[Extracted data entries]
....
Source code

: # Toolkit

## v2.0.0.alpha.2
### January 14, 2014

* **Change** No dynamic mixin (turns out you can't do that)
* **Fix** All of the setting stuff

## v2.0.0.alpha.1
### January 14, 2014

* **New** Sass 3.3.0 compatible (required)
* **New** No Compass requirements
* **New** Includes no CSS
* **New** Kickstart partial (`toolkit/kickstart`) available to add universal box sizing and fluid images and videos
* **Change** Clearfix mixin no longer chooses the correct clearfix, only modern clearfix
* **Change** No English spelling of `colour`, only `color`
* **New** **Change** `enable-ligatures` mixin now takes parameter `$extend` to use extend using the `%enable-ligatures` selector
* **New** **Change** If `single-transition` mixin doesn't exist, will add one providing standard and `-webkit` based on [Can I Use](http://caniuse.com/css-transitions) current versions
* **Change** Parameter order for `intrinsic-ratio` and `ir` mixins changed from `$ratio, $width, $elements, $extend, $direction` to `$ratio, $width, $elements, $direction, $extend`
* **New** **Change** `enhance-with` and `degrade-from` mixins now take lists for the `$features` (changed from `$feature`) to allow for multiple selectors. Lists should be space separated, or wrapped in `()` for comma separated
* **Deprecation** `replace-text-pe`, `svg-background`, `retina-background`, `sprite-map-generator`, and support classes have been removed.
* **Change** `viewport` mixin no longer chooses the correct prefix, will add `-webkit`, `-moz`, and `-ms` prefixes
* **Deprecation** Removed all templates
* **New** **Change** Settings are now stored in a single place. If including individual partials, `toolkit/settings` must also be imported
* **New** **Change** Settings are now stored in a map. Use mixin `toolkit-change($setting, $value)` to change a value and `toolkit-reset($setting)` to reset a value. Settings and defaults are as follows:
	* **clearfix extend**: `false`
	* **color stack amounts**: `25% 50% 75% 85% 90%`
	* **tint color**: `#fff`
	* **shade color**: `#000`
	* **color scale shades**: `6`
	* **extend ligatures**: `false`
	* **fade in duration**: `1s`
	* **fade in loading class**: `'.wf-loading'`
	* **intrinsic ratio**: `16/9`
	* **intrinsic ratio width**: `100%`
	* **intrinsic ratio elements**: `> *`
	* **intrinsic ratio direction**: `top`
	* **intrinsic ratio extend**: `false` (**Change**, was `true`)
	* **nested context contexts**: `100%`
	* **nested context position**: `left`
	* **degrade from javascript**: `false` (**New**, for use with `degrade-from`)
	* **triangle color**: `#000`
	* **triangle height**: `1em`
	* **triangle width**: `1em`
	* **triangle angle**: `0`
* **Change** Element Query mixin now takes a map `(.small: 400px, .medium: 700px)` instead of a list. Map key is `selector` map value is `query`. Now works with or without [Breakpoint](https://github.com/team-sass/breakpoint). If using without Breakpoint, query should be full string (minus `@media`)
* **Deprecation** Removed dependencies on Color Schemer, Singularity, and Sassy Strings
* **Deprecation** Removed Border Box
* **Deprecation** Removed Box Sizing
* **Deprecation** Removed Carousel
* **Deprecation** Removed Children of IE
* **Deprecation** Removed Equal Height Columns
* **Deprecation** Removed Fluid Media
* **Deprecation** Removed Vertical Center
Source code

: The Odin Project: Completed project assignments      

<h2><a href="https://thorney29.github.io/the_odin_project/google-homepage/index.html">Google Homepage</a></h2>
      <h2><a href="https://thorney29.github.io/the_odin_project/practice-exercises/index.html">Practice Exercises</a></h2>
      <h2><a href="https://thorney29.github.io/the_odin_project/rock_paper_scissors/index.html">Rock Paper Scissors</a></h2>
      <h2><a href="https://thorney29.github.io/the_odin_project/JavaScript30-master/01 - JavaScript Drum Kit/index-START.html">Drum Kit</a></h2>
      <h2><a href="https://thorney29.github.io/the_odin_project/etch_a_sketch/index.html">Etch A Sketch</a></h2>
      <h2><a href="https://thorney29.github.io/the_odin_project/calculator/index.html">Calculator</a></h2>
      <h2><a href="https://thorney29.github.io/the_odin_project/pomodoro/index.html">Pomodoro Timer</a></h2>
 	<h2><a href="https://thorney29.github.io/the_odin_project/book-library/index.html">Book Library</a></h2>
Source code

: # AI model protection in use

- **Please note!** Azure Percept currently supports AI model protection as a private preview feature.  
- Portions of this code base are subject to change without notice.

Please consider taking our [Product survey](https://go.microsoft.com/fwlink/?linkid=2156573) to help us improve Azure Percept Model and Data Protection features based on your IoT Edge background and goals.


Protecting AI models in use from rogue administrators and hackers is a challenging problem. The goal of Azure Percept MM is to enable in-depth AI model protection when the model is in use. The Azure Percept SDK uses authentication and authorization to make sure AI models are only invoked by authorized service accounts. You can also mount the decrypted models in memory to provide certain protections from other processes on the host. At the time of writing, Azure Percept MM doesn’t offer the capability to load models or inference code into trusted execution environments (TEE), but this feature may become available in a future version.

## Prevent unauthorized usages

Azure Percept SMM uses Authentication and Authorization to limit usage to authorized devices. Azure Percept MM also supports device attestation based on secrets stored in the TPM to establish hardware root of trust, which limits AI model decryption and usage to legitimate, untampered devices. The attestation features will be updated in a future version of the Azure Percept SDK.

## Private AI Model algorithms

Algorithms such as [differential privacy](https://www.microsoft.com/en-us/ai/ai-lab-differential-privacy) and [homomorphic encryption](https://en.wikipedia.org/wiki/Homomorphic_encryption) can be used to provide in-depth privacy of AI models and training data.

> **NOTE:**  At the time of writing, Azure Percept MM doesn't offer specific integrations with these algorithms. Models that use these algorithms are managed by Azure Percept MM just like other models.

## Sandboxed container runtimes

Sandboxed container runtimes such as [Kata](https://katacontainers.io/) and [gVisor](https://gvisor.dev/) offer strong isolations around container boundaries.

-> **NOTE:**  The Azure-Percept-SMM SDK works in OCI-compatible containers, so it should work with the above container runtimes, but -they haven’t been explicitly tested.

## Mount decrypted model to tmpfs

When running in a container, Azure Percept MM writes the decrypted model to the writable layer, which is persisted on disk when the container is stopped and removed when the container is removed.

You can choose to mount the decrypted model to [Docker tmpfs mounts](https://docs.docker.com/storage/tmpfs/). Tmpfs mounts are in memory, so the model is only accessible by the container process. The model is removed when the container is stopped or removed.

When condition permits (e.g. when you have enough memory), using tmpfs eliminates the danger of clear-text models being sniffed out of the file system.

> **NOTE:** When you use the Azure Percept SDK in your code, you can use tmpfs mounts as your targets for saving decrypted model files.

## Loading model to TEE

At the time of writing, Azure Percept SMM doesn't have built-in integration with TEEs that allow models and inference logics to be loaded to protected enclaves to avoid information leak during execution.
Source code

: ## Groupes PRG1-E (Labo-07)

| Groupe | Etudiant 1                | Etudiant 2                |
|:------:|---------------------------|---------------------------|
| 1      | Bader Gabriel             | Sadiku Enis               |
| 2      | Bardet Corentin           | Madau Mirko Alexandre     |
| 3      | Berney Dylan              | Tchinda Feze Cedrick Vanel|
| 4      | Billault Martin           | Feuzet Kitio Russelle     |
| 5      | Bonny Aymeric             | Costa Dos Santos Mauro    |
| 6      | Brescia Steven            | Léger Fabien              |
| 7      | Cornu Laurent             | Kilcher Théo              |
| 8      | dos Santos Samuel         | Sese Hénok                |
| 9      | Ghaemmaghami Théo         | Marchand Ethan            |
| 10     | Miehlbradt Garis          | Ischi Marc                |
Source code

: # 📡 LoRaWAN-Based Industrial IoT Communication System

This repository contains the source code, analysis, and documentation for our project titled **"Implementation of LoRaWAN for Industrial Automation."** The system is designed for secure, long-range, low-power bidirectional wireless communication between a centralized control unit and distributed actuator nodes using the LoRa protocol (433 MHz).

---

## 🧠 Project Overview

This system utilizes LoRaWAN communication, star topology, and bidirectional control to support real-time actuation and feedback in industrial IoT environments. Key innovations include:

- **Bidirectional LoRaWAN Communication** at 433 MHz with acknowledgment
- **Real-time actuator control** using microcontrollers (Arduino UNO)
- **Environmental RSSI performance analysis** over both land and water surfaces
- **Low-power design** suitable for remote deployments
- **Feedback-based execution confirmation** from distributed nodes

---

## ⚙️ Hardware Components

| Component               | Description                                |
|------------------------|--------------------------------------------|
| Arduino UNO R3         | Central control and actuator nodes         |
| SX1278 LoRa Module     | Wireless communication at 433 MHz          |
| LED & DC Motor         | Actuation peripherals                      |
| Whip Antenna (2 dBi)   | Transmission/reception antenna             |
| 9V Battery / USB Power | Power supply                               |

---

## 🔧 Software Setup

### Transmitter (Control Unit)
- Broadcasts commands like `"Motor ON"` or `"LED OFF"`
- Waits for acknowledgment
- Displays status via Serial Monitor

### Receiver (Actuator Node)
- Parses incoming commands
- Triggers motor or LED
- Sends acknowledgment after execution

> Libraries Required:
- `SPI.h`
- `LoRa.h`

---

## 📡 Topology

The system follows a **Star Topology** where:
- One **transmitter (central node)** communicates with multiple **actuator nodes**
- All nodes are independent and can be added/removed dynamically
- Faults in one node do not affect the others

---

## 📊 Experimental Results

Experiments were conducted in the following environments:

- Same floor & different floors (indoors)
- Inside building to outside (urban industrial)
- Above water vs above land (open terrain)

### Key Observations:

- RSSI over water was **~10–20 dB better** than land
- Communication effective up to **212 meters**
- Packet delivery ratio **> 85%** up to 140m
....
*REQUIRED WORK*. Please write out exactly the lines from the start of the data through the line that contains "Removed all templates", both ends included, and nothing else.

*EXERCISE SOLUTION*.
Source code

: # Toolkit

## v2.0.0.alpha.2
### January 14, 2014

* **Change** No dynamic mixin (turns out you can't do that)
* **Fix** All of the setting stuff

## v2.0.0.alpha.1
### January 14, 2014

* **New** Sass 3.3.0 compatible (required)
* **New** No Compass requirements
* **New** Includes no CSS
* **New** Kickstart partial (`toolkit/kickstart`) available to add universal box sizing and fluid images and videos
* **Change** Clearfix mixin no longer chooses the correct clearfix, only modern clearfix
* **Change** No English spelling of `colour`, only `color`
* **New** **Change** `enable-ligatures` mixin now takes parameter `$extend` to use extend using the `%enable-ligatures` selector
* **New** **Change** If `single-transition` mixin doesn't exist, will add one providing standard and `-webkit` based on [Can I Use](http://caniuse.com/css-transitions) current versions
* **Change** Parameter order for `intrinsic-ratio` and `ir` mixins changed from `$ratio, $width, $elements, $extend, $direction` to `$ratio, $width, $elements, $direction, $extend`
* **New** **Change** `enhance-with` and `degrade-from` mixins now take lists for the `$features` (changed from `$feature`) to allow for multiple selectors. Lists should be space separated, or wrapped in `()` for comma separated
* **Deprecation** `replace-text-pe`, `svg-background`, `retina-background`, `sprite-map-generator`, and support classes have been removed.
* **Change** `viewport` mixin no longer chooses the correct prefix, will add `-webkit`, `-moz`, and `-ms` prefixes
* **Deprecation** Removed all templates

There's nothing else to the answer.